Whispery vocals? Brushes on snares?

April 3, 2013 7:29 PM

Another future challenge idea: ASMR trigger song

Hello all-- I'm gearing up to come out of hibernation and start posting songs again.

In the meantime, I have a future song challenge idea that came to mind after listening to a This American Life episode: what about attempting to write a song that triggers the mysterious brain tingles called ASMRs? Whispers, crinkled bags, folding napkins and handling jewelry seem to work for a lot of people. Shouldn't it be possible to musicalize this phenomenon somehow?

posted by umbĂș (12 comments total) 1 user marked this as a favorite

Getting the shivers during a song is quite a common phenomenon, but like ASMR, it seems to vary from person to person.

I agree that it would be very interesting to try and nail down a chord sequence or whatnot that would guaranteed trigger it every time in every listener.
posted by Lizard at 1:05 AM on April 4, 2013

I have this in a major way, and I've wondered about the music aspect of it.
For me it's mostly a speaking-voice thing, and very much a context thing of someone paying attention to you.
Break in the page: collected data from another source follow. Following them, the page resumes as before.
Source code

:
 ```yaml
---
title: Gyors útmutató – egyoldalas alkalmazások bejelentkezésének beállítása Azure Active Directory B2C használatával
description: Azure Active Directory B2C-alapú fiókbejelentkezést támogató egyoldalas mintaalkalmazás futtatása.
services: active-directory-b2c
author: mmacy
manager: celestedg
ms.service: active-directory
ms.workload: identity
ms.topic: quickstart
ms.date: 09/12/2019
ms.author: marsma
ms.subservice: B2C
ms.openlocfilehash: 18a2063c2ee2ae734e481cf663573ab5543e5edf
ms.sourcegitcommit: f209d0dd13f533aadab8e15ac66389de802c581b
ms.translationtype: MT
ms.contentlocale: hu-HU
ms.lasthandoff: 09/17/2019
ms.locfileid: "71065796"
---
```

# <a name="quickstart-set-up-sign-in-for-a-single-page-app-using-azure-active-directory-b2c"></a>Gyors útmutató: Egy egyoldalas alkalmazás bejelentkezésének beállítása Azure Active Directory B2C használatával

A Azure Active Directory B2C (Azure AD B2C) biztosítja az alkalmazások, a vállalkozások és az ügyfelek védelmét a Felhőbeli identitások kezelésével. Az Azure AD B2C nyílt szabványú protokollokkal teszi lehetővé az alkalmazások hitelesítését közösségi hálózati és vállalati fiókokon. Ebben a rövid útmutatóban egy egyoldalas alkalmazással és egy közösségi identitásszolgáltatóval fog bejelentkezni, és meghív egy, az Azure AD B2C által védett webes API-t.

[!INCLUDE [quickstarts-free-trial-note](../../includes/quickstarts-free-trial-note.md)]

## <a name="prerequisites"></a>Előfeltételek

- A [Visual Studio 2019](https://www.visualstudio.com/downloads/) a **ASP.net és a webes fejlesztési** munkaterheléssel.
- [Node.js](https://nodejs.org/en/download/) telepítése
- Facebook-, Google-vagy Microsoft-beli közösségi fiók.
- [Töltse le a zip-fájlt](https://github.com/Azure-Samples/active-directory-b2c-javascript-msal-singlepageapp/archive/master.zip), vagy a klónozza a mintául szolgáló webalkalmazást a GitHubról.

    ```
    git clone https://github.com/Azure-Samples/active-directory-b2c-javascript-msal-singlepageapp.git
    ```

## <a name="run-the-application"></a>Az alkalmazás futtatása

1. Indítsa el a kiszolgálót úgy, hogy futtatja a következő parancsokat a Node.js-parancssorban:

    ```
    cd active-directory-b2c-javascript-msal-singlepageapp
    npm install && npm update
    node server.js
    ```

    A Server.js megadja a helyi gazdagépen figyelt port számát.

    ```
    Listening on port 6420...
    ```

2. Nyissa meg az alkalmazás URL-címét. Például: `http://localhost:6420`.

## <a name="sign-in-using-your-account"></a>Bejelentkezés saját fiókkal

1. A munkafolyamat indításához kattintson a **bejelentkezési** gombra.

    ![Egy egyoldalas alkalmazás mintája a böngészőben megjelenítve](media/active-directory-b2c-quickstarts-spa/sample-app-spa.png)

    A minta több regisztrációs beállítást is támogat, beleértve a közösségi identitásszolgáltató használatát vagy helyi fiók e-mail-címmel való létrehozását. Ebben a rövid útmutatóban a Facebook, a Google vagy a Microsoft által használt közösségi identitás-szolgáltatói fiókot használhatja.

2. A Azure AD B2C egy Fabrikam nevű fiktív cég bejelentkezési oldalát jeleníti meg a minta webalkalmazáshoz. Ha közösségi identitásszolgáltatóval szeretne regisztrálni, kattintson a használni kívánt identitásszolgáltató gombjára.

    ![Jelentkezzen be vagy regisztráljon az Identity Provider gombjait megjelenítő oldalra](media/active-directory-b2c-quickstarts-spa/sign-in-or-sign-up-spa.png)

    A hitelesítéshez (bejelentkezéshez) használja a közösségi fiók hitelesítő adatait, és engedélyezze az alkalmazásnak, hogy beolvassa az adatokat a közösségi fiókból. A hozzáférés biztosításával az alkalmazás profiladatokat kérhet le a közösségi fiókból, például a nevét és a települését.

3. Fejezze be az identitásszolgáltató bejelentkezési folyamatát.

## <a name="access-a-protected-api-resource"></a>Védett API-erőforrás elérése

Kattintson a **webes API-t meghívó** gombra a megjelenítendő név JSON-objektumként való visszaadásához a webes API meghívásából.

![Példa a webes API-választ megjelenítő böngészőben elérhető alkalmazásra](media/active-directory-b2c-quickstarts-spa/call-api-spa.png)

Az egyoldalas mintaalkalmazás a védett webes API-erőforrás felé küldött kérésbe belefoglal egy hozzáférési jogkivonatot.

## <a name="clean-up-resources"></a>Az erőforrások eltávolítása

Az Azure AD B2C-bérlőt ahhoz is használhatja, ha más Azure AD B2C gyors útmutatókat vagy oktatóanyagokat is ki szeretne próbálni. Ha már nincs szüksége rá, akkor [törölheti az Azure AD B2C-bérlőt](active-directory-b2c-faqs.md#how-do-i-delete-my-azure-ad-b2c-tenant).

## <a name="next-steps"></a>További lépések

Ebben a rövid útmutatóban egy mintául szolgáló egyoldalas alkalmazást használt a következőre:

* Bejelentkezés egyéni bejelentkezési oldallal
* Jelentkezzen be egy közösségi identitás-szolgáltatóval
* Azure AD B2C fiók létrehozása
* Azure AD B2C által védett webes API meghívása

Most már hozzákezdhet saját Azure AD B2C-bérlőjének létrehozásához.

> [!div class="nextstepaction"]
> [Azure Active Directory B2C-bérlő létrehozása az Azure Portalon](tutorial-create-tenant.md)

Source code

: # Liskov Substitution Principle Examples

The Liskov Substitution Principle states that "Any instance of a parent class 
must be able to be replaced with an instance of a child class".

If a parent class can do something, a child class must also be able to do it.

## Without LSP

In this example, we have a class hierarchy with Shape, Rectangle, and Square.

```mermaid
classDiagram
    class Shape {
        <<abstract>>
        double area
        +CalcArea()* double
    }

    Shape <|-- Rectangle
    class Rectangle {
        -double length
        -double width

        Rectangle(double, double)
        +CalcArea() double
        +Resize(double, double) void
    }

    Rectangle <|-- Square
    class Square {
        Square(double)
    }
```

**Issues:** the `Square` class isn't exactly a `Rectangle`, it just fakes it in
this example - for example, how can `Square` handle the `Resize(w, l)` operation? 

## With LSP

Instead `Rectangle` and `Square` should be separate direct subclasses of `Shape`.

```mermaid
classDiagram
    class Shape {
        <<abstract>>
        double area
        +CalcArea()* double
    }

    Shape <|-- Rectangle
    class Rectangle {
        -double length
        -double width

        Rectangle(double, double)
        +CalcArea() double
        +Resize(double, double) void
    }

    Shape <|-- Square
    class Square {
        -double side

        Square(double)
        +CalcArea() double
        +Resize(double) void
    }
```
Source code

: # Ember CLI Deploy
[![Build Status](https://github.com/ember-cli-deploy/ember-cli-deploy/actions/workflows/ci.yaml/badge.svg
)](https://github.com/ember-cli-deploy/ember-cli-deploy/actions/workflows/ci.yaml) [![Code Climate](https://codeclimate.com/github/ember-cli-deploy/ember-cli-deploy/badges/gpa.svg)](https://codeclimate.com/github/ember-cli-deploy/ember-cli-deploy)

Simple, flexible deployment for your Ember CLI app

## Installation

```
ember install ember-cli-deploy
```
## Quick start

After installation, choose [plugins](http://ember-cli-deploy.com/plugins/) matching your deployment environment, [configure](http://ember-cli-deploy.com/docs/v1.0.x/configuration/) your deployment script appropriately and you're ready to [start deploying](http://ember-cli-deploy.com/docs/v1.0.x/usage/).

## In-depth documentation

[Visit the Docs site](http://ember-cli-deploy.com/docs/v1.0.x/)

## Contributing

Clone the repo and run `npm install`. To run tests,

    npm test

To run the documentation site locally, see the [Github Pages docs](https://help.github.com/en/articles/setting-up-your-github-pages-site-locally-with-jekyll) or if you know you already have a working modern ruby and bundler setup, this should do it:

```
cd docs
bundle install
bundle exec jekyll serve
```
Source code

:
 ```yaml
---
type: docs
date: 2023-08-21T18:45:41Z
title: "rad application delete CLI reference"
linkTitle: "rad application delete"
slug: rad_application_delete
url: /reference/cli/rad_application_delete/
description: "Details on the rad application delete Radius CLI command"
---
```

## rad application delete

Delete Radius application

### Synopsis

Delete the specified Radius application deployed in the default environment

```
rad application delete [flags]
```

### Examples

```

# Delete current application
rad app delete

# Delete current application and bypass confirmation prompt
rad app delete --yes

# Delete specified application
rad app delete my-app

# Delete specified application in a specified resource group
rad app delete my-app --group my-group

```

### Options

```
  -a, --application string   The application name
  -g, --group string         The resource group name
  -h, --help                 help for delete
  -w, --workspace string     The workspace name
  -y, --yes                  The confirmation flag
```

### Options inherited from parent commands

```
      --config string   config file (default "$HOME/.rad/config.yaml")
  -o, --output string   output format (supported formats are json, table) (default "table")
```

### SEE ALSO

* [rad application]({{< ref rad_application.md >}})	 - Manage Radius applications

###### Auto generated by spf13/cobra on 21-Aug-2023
I suppose it could work with music as a subtle backdrop, but a proper "song" of the traditional, popular variety wouldn't do it for me, I'm pretty sure. Perhaps a sound collage or something like that would be effective.
posted by chococat at 8:38 AM on April 4, 2013

I'm about to make a really embarrassing confession. Really embarrassing.

Every single Ke$ha song makes my scalp tingle when the hook hits. Almost without exception. Other music, too, mostly stuff to which I have emotional attachment, but Ke$ha does it to me without that. It's disturbing.
posted by uncleozzy at 9:28 AM on April 4, 2013 [3 favorites]

That IS disturbing.
Not that I'm judging.
posted by chococat at 9:41 AM on April 4, 2013

I have no idea what you people are talking about and frankly it is beginning to scare me a little bit.
posted by unSane at 5:34 PM on April 5, 2013 [1 favorite]

I get it with certain Aretha Franklin moments.
posted by flapjax at midnite at 9:41 PM on April 5, 2013

I'm a bit with unSane on this - not sure I really get the ASMR tag (sounds like something used to detect submarines..). But I think it's that feeling I'm always trying to create/recapture/whatever in my writing/recording - I've hardly ever done it. But trying to get to that is what keeps me going - definitely the triumph of hope over experience but what the hell. Last thing that did it for me was, perhaps rather implausibly, this by the late lamented Andrew Gold. Particularly around the 1.55 mark. Deeply uncool maybe, but I don't give a flying one - I greatly respected and admired Andrew as a songwriter and would have killed to be handling guitar duties in this band. What a terrific song and a great sound - crank it up!! RIP AG
posted by Hoops McCann at 9:55 AM on April 7, 2013

I get ASMR a lot and it was so surreal and great to find other people with the same feeling on Metafilter when it got posted like a year ago. As far as hearing it in music, it has definitely happened for me before. I think for me it mostly has to due with, like in those effective but kinda creepy youtube videos, a soothing voice that is clear, as in you can hear saliva slapping or whatever that sound is (I imagine that must be a VERY compelling description for all of you who don't have ASMR). I also suspect shifts in the channels could cause the effect, like a smooth, whispery voice (or the sound of someone rummaging delicately through a drawer or whatever) that is recorded close to the microphone coming in hard on one channel or something.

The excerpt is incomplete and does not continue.